On the Mechanism and Dynamics of Modular Addition: Fourier Features, Lottery Ticket, and Grokking

We present a comprehensive analysis of how two-layer neural networks learn features to solve the modular addition task. Our work provides a full mechanistic interpretation of the learned model and a theoretical explanation of its training dynamics. While prior work has identified that individual neurons learn single-frequency Fourier features and phase alignment, it does not fully explain how these features combine into a global solution. We bridge this gap by formalizing a diversification condition that emerges during training when overparametrized, consisting of two parts: phase symmetry and frequency diversification. We prove that these properties allow the network to collectively approximate a flawed indicator function on the correct logic for the modular addition task. While individual neurons produce noisy signals, the phase symmetry enables a majority-voting scheme that cancels out noise, allowing the network to robustly identify the correct sum. Furthermore, we explain the emergence of these features under random initialization via a lottery ticket mechanism. Our gradient flow analysis proves that frequencies compete within each neuron, with the "winner" determined by its initial spectral magnitude and phase alignment. From a technical standpoint, we provide a rigorous characterization of the layer-wise phase coupling dynamics and formalize the competitive landscape using the ODE comparison lemma. Finally, we use these insights to demystify grokking, characterizing it as a three-stage process involving memorization followed by two generalization phases, driven by the competition between loss minimization and weight decay.

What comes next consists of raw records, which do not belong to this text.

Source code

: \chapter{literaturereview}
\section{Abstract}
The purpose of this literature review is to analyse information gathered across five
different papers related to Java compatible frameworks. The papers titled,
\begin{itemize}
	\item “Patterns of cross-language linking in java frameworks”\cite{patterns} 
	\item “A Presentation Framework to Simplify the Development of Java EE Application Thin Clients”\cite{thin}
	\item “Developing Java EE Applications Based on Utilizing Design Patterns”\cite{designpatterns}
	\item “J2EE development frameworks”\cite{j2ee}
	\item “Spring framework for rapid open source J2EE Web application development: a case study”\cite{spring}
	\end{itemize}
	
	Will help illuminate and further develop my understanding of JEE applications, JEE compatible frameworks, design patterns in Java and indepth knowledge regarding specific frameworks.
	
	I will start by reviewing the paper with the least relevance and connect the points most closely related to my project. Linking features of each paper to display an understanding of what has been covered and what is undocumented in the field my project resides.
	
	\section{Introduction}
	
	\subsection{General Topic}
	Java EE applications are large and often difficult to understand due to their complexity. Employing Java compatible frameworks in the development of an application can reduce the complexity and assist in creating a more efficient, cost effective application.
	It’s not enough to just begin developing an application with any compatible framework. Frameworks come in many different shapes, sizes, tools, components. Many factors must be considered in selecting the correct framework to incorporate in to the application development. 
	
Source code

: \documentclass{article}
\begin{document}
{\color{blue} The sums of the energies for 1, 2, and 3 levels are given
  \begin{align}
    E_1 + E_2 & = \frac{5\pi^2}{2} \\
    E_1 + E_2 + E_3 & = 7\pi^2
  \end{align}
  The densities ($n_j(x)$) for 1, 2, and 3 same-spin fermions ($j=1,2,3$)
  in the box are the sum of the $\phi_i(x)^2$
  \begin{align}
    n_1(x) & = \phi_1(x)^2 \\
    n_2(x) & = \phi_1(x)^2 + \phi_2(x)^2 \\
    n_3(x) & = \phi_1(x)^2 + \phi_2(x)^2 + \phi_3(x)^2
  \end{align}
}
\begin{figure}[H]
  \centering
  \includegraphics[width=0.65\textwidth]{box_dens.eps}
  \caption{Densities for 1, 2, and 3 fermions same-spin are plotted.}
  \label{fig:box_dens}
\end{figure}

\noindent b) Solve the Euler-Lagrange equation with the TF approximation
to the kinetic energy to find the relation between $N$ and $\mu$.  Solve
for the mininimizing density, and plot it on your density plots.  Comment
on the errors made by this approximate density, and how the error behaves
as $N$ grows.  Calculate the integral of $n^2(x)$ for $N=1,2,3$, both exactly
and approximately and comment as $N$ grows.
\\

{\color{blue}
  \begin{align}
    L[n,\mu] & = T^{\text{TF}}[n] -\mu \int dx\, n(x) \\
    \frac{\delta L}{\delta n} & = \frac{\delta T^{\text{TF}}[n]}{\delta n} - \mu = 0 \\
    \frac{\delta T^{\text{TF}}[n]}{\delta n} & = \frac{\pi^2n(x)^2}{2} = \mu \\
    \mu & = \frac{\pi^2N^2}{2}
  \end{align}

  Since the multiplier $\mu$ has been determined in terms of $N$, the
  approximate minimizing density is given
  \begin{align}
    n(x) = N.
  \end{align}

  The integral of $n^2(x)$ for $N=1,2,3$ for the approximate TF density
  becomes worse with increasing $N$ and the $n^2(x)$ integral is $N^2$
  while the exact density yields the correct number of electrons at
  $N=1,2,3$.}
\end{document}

翻译：本文对双层神经网络如何学习特征以解决模块加法任务进行了全面分析。我们的工作为所学模型提供了完整的机制性解释，并对其训练动力学给出了理论说明。尽管先前研究已发现单个神经元学习单频傅里叶特征并进行相位对齐，但未能完全解释这些特征如何组合成全局解。我们通过形式化训练过程中在过参数化条件下出现的多样化条件来弥合这一差距，该条件包含两部分：相位对称性与频率多样化。我们证明这些特性使网络能够集体逼近模块加法任务正确逻辑上的一个有缺陷的指示函数。虽然单个神经元产生噪声信号，但相位对称性实现了多数表决机制以抵消噪声，使网络能够稳健识别正确和。此外，我们通过彩票假设机制解释了这些特征在随机初始化下的涌现。我们的梯度流分析证明频率在每个神经元内部竞争，“胜者”由其初始频谱幅值与相位对齐决定。从技术角度，我们严格刻画了逐层相位耦合动力学，并利用ODE比较引理形式化了竞争格局。最后，我们运用这些见解揭示了“顿悟”现象，将其描述为包含记忆阶段及两个泛化阶段的三阶段过程，由损失最小化与权重衰减之间的竞争所驱动。